Supplied records Start Marker
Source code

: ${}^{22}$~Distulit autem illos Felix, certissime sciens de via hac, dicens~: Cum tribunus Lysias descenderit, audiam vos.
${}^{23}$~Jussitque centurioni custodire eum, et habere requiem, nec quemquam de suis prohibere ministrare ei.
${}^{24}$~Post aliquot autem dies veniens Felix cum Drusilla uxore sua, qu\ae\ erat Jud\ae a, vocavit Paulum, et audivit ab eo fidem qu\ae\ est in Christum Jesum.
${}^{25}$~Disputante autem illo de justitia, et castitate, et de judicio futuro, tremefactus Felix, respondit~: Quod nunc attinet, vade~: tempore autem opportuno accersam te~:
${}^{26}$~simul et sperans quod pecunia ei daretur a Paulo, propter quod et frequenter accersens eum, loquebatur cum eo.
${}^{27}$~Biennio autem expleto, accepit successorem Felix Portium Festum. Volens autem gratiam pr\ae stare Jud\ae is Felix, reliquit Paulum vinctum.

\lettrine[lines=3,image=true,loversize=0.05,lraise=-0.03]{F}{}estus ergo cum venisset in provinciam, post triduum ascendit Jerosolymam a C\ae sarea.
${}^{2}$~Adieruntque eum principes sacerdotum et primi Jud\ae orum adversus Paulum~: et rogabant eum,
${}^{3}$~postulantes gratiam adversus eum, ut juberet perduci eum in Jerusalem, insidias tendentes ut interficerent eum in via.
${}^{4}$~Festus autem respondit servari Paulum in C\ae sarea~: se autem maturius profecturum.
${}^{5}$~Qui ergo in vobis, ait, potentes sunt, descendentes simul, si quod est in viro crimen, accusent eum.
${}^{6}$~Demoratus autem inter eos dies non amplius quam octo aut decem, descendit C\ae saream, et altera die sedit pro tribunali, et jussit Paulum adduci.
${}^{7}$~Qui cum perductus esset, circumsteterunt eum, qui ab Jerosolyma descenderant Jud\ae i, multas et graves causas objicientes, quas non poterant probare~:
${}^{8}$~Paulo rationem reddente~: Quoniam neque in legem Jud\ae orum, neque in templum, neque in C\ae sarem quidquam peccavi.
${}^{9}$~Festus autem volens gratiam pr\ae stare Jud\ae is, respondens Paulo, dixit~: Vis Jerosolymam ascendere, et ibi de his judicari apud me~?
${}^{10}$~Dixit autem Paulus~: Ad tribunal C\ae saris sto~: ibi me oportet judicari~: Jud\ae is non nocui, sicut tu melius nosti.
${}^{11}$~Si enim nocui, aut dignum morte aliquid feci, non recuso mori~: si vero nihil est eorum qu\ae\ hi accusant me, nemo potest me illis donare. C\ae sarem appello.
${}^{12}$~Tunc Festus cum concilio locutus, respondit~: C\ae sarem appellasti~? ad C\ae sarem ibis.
Supplied records End Marker
## About this task
Write down exactly every line of the material above up to and including the line containing "C\ae sarem appello.".

## Response
Source code

: ${}^{22}$~Distulit autem illos Felix, certissime sciens de via hac, dicens~: Cum tribunus Lysias descenderit, audiam vos.
${}^{23}$~Jussitque centurioni custodire eum, et habere requiem, nec quemquam de suis prohibere ministrare ei.
${}^{24}$~Post aliquot autem dies veniens Felix cum Drusilla uxore sua, qu\ae\ erat Jud\ae a, vocavit Paulum, et audivit ab eo fidem qu\ae\ est in Christum Jesum.
${}^{25}$~Disputante autem illo de justitia, et castitate, et de judicio futuro, tremefactus Felix, respondit~: Quod nunc attinet, vade~: tempore autem opportuno accersam te~:
${}^{26}$~simul et sperans quod pecunia ei daretur a Paulo, propter quod et frequenter accersens eum, loquebatur cum eo.
${}^{27}$~Biennio autem expleto, accepit successorem Felix Portium Festum. Volens autem gratiam pr\ae stare Jud\ae is Felix, reliquit Paulum vinctum.

\lettrine[lines=3,image=true,loversize=0.05,lraise=-0.03]{F}{}estus ergo cum venisset in provinciam, post triduum ascendit Jerosolymam a C\ae sarea.
${}^{2}$~Adieruntque eum principes sacerdotum et primi Jud\ae orum adversus Paulum~: et rogabant eum,
${}^{3}$~postulantes gratiam adversus eum, ut juberet perduci eum in Jerusalem, insidias tendentes ut interficerent eum in via.
${}^{4}$~Festus autem respondit servari Paulum in C\ae sarea~: se autem maturius profecturum.
${}^{5}$~Qui ergo in vobis, ait, potentes sunt, descendentes simul, si quod est in viro crimen, accusent eum.
${}^{6}$~Demoratus autem inter eos dies non amplius quam octo aut decem, descendit C\ae saream, et altera die sedit pro tribunali, et jussit Paulum adduci.
${}^{7}$~Qui cum perductus esset, circumsteterunt eum, qui ab Jerosolyma descenderant Jud\ae i, multas et graves causas objicientes, quas non poterant probare~:
${}^{8}$~Paulo rationem reddente~: Quoniam neque in legem Jud\ae orum, neque in templum, neque in C\ae sarem quidquam peccavi.
${}^{9}$~Festus autem volens gratiam pr\ae stare Jud\ae is, respondens Paulo, dixit~: Vis Jerosolymam ascendere, et ibi de his judicari apud me~?
${}^{10}$~Dixit autem Paulus~: Ad tribunal C\ae saris sto~: ibi me oportet judicari~: Jud\ae is non nocui, sicut tu melius nosti.
${}^{11}$~Si enim nocui, aut dignum morte aliquid feci, non recuso mori~: si vero nihil est eorum qu\ae\ hi accusant me, nemo potest me illis donare. C\ae sarem appello.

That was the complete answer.